The film opens with the couple preparing to pick up their children from summer camp. The pair arrange to meet at a bar. Hélène's late, and Antoine drinks heavily while he waits. When they finally leave Paris, it's amid heat, bumper-to-bumper traffic, and reports of a police hunt for a dangerous fugitive. The simmering Antoine, who at every opportunity fuels his resentment with alcohol, is goaded first by Hélène’s lateness, then by the traffic jams, and then by his own sense of inferiority. The couple bicker, and at every chance Antoine interrupts their journey to drink at bars, becoming more drunk and overtly resentful toward his wife after each stop.

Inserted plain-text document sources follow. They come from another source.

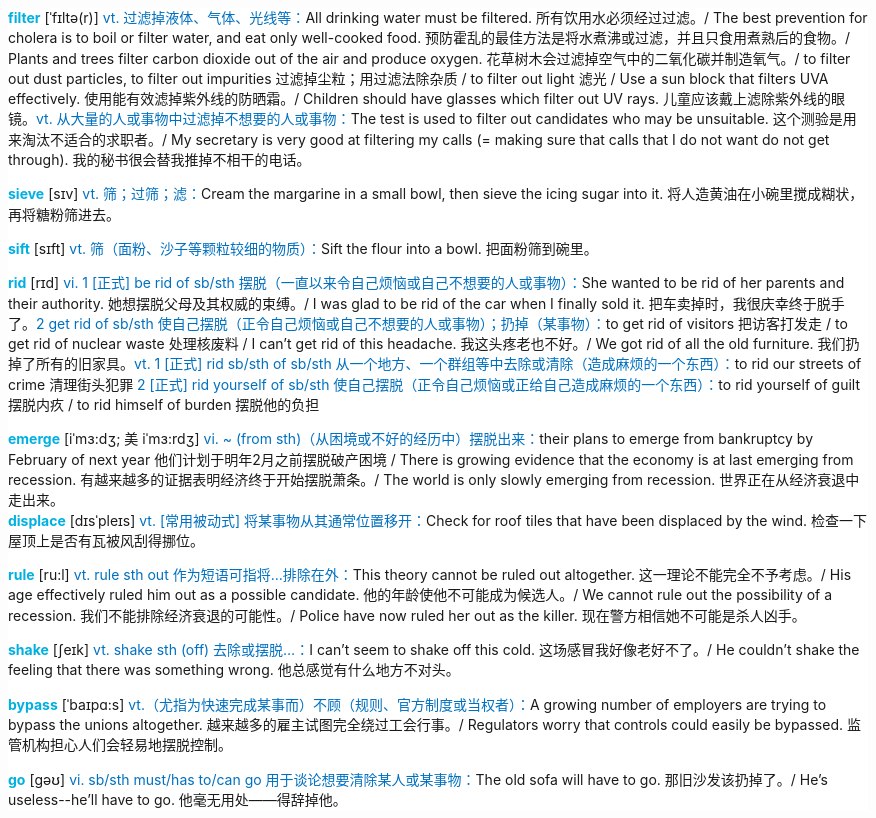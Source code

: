 <font color="sky blue">**filter**</font> [ˈfɪltə(r)]
<font color="#0070c0">vt. 过滤掉液体、气体、光线等：</font>All drinking water must be filtered. 所有饮用水必须经过过滤。/ The best prevention for cholera is to boil or filter water, and eat only well-cooked food. 预防霍乱的最佳方法是将水煮沸或过滤，并且只食用煮熟后的食物。/ Plants and trees filter carbon dioxide out of the air and produce oxygen. 花草树木会过滤掉空气中的二氧化碳并制造氧气。/ to filter out dust particles, to filter out impurities 过滤掉尘粒；用过滤法除杂质 / to filter out light 滤光 / Use a sun block that filters UVA effectively. 使用能有效滤掉紫外线的防晒霜。/ Children should have glasses which filter out UV rays. 儿童应该戴上滤除紫外线的眼镜。<font color="#0070c0">vt. 从大量的人或事物中过滤掉不想要的人或事物：</font>The test is used to filter out candidates who may be unsuitable. 这个测验是用来淘汰不适合的求职者。/ My secretary is very good at filtering my calls (= making sure that calls that I do not want do not get through). 我的秘书很会替我推掉不相干的电话。
           
<font color="sky blue">**sieve**</font> [sɪv]
<font color="#0070c0">vt. 筛；过筛；滤：</font>Cream the margarine in a small bowl, then sieve the icing sugar into it. 将人造黄油在小碗里搅成糊状，再将糖粉筛进去。
           
<font color="sky blue">**sift**</font> [sɪft]
<font color="#0070c0">vt. 筛（面粉、沙子等颗粒较细的物质）：</font>Sift the flour into a bowl. 把面粉筛到碗里。

<font color="sky blue">**rid**</font> [rɪd] 
<font color="#0070c0">vi. 1 [正式] be rid of sb/sth 摆脱（一直以来令自己烦恼或自己不想要的人或事物）：</font>She wanted to be rid of her parents and their authority. 她想摆脱父母及其权威的束缚。/ I was glad to be rid of the car when I finally sold it. 把车卖掉时，我很庆幸终于脱手了。<font color="#0070c0">2 get rid of sb/sth 使自己摆脱（正令自己烦恼或自己不想要的人或事物）；扔掉（某事物）：</font>to get rid of visitors 把访客打发走 / to get rid of nuclear waste 处理核废料 / I can’t get rid of this headache. 我这头疼老也不好。/ We got rid of all the old furniture. 我们扔掉了所有的旧家具。<font color="#0070c0">vt. 1 [正式] rid sb/sth of sb/sth 从一个地方、一个群组等中去除或清除（造成麻烦的一个东西）：</font>to rid our streets of crime 清理街头犯罪 <font color="#0070c0">2 [正式] rid yourself of sb/sth 使自己摆脱（正令自己烦恼或正给自己造成麻烦的一个东西）：</font>to rid yourself of guilt 摆脱内疚 / to rid himself of burden 摆脱他的负担
            
<font color="sky blue">**emerge**</font> [iˈmɜ:dʒ; 美 iˈmɜ:rdʒ]
<font color="#0070c0">vi. ~ (from sth)（从困境或不好的经历中）摆脱出来：</font>their plans to emerge from bankruptcy by February of next year 他们计划于明年2月之前摆脱破产困境 / There is growing evidence that the economy is at last emerging from recession. 有越来越多的证据表明经济终于开始摆脱萧条。/ The world is only slowly emerging from recession. 世界正在从经济衰退中走出来。          
<font color="sky blue">**displace**</font> [dɪsˈpleɪs]
<font color="#0070c0">vt. [常用被动式] 将某事物从其通常位置移开：</font>Check for roof tiles that have been displaced by the wind. 检查一下屋顶上是否有瓦被风刮得挪位。

<font color="sky blue">**rule**</font> [ru:l] 
<font color="#0070c0">vt. rule sth out 作为短语可指将…排除在外：</font>This theory cannot be ruled out altogether. 这一理论不能完全不予考虑。/ His age effectively ruled him out as a possible candidate. 他的年龄使他不可能成为候选人。/ We cannot rule out the possibility of a recession. 我们不能排除经济衰退的可能性。/ Police have now ruled her out as the killer. 现在警方相信她不可能是杀人凶手。

<font color="sky blue">**shake**</font> [ʃeɪk] 
<font color="#0070c0">vt. shake sth (off) 去除或摆脱…：</font>I can’t seem to shake off this cold. 这场感冒我好像老好不了。/ He couldn’t shake the feeling that there was something wrong. 他总感觉有什么地方不对头。
           
<font color="sky blue">**bypass**</font> [ˈbaɪpɑ:s]
<font color="#0070c0">vt.（尤指为快速完成某事而）不顾（规则、官方制度或当权者）：</font>A growing number of employers are trying to bypass the unions altogether. 越来越多的雇主试图完全绕过工会行事。/ Regulators worry that controls could easily be bypassed. 监管机构担心人们会轻易地摆脱控制。

<font color="sky blue">**go**</font> [ɡəʊ] 
<font color="#0070c0">vi. sb/sth must/has to/can go 用于谈论想要清除某人或某事物：</font>The old sofa will have to go. 那旧沙发该扔掉了。/ He’s useless--he’ll have to go. 他毫无用处——得辞掉他。
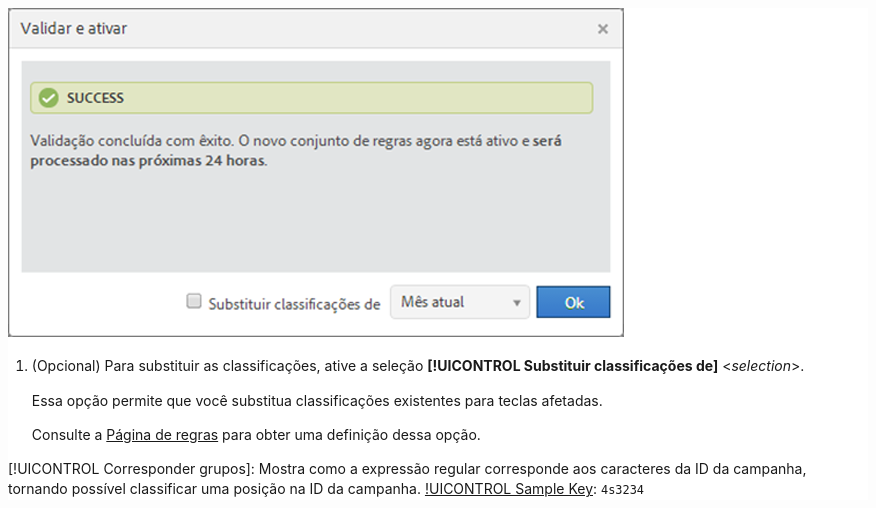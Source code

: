    ![](assets/overwrite_keys.png)

1. (Opcional) Para substituir as classificações, ative a seleção **[!UICONTROL Substituir classificações de]** &lt;*selection*>.

   Essa opção permite que você substitua classificações existentes para teclas afetadas.

   Consulte a [Página de regras](/help/components/classifications/crb/classification-rule-definitions.md#section_4A5BF384EEEE4994B6DC888339833529) para obter uma definição dessa opção.


[!UICONTROL Sample Key]: `em:JuneSale:20130601`
[!UICONTROL Regular Expression]: `^(.+)\:(.+)\:(.+)$`
[!UICONTROL Corresponder grupos]: Mostra como a expressão regular corresponde aos caracteres da ID da campanha, tornando possível classificar uma posição na ID da campanha.
[!UICONTROL Sample Key]: `4s3234`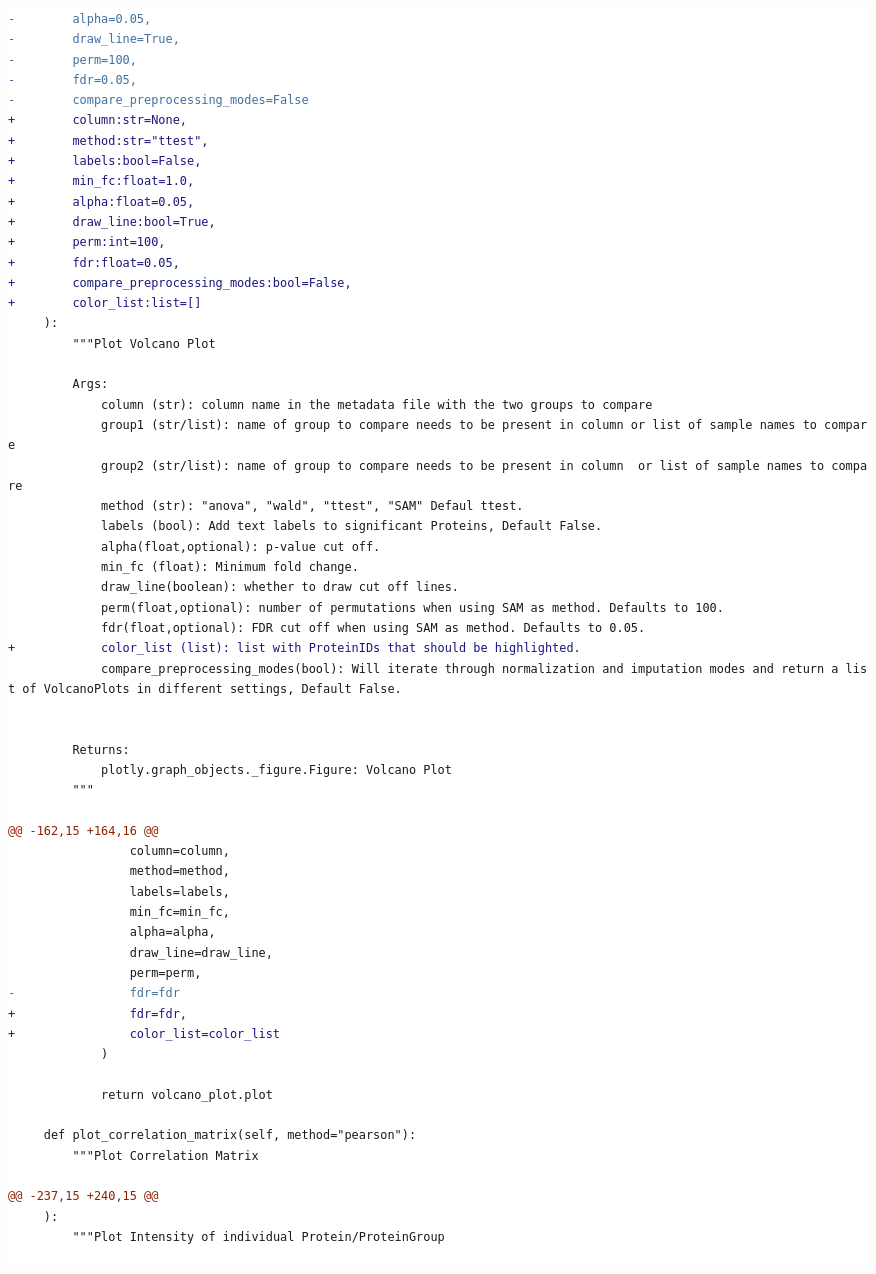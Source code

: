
 ```diff
-        alpha=0.05,
-        draw_line=True,
-        perm=100, 
-        fdr=0.05,
-        compare_preprocessing_modes=False
+        column:str=None,
+        method:str="ttest",
+        labels:bool=False,
+        min_fc:float=1.0,
+        alpha:float=0.05,
+        draw_line:bool=True,
+        perm:int=100, 
+        fdr:float=0.05,
+        compare_preprocessing_modes:bool=False,
+        color_list:list=[]
     ):
         """Plot Volcano Plot
 
         Args:
             column (str): column name in the metadata file with the two groups to compare
             group1 (str/list): name of group to compare needs to be present in column or list of sample names to compare
             group2 (str/list): name of group to compare needs to be present in column  or list of sample names to compare
             method (str): "anova", "wald", "ttest", "SAM" Defaul ttest.
             labels (bool): Add text labels to significant Proteins, Default False.
             alpha(float,optional): p-value cut off.
             min_fc (float): Minimum fold change.
             draw_line(boolean): whether to draw cut off lines.
             perm(float,optional): number of permutations when using SAM as method. Defaults to 100.
             fdr(float,optional): FDR cut off when using SAM as method. Defaults to 0.05.
+            color_list (list): list with ProteinIDs that should be highlighted.
             compare_preprocessing_modes(bool): Will iterate through normalization and imputation modes and return a list of VolcanoPlots in different settings, Default False.
 
 
         Returns:
             plotly.graph_objects._figure.Figure: Volcano Plot
         """
 
@@ -162,15 +164,16 @@
                 column=column,
                 method=method,
                 labels=labels,
                 min_fc=min_fc,
                 alpha=alpha,
                 draw_line=draw_line,
                 perm=perm, 
-                fdr=fdr
+                fdr=fdr,
+                color_list=color_list
             )
 
             return volcano_plot.plot
 
     def plot_correlation_matrix(self, method="pearson"):
         """Plot Correlation Matrix
 
@@ -237,15 +240,15 @@
     ):
         """Plot Intensity of individual Protein/ProteinGroup
 
```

When Antoine emerges from a bar at one such stop, he finds a note from Hélène saying that she intends to continue the journey south by train. Antoine careers off in pursuit. Along the way he – somewhat inevitably – encounters the fugitive (Vincent Deniard), towards whom he feels not fear, but admiration. To Antoine's increasingly bleary eyes, the fugitive is a "king" and a "lord", a man untrammelled by the emasculating strictures of either society or more successful spouses. Having dramatised Antoine's reasons for forming this view of masculinity, the film's second half cleverly subverts it.

Directed by Cedric Kahn, Red Lights, although well received overseas, is a pedestrian thriller. The central character is a charmless victim not of society but of his own character defects. As such, it's difficult to muster much interest in his plight. The script, adapted from a novel by Georges Simenon, is fatally lacking in thrills, and the cinematography and editing lacking in verve and imagination.

So if you're thinking of spending your hard-earned on this film, I'd take heed of its title: stop.